*Task details:* Which lines to output? The line containing "only-if-cached 디렉티브가 사용되는" and every line after it in the data below, each copied exactly.

*** Opening Data to process ***

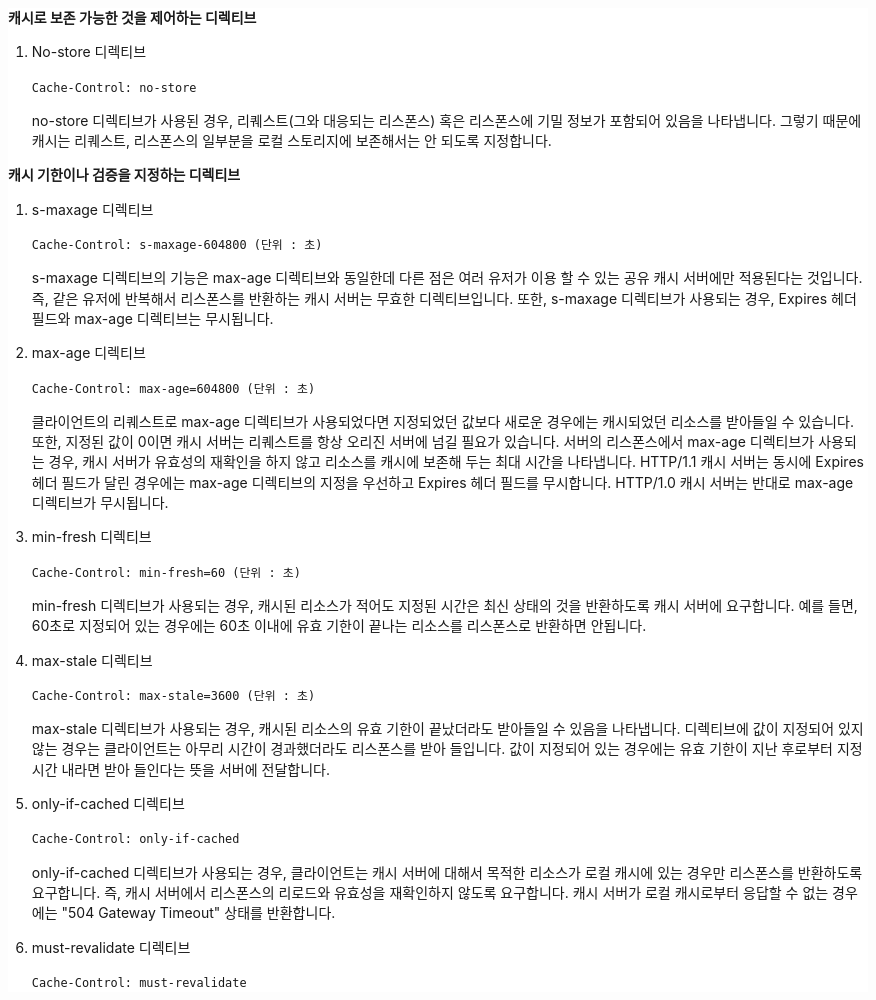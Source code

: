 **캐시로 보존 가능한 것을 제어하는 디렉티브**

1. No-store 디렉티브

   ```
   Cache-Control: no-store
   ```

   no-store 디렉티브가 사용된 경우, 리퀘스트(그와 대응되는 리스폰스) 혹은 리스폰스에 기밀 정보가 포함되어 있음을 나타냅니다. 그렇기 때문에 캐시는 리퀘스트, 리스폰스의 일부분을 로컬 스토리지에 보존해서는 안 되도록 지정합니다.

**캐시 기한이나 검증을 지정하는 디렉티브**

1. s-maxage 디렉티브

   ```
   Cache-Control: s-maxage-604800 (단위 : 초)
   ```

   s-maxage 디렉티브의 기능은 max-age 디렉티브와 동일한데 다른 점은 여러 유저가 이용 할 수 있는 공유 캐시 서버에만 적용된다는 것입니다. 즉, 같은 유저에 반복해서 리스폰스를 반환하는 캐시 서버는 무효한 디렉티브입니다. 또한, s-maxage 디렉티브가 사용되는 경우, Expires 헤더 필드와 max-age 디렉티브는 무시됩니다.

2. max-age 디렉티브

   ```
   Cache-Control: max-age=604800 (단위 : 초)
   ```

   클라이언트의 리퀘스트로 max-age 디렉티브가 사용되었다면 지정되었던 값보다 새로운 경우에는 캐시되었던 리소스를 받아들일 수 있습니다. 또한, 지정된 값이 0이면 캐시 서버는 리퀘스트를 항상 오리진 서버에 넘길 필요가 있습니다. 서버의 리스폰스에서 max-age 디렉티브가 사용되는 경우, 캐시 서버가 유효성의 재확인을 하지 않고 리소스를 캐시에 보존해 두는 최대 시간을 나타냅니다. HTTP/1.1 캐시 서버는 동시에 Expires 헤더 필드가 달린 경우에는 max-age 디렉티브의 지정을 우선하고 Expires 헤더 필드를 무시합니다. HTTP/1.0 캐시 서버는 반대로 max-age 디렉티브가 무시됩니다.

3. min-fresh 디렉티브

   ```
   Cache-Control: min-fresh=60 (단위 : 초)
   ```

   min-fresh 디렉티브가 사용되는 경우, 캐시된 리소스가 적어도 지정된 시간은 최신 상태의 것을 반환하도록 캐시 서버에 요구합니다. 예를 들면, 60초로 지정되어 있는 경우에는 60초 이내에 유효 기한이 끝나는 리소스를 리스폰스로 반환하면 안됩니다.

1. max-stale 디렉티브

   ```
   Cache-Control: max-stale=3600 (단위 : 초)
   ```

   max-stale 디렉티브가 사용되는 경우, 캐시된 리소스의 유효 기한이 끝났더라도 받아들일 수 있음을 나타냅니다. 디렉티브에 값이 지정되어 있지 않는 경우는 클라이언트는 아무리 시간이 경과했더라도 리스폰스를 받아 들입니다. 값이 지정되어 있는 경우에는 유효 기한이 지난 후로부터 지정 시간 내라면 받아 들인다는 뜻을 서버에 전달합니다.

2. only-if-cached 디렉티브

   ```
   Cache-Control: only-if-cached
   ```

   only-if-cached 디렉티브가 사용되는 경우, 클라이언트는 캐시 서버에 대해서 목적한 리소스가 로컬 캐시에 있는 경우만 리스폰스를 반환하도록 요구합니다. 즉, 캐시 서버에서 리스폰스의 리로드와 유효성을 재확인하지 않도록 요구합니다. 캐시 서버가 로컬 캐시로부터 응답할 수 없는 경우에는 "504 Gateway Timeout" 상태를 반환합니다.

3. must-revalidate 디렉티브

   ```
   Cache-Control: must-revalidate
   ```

*** Closing Data to process ***

*Response area:*
   only-if-cached 디렉티브가 사용되는 경우, 클라이언트는 캐시 서버에 대해서 목적한 리소스가 로컬 캐시에 있는 경우만 리스폰스를 반환하도록 요구합니다. 즉, 캐시 서버에서 리스폰스의 리로드와 유효성을 재확인하지 않도록 요구합니다. 캐시 서버가 로컬 캐시로부터 응답할 수 없는 경우에는 "504 Gateway Timeout" 상태를 반환합니다.

3. must-revalidate 디렉티브

   ```
   Cache-Control: must-revalidate
   ```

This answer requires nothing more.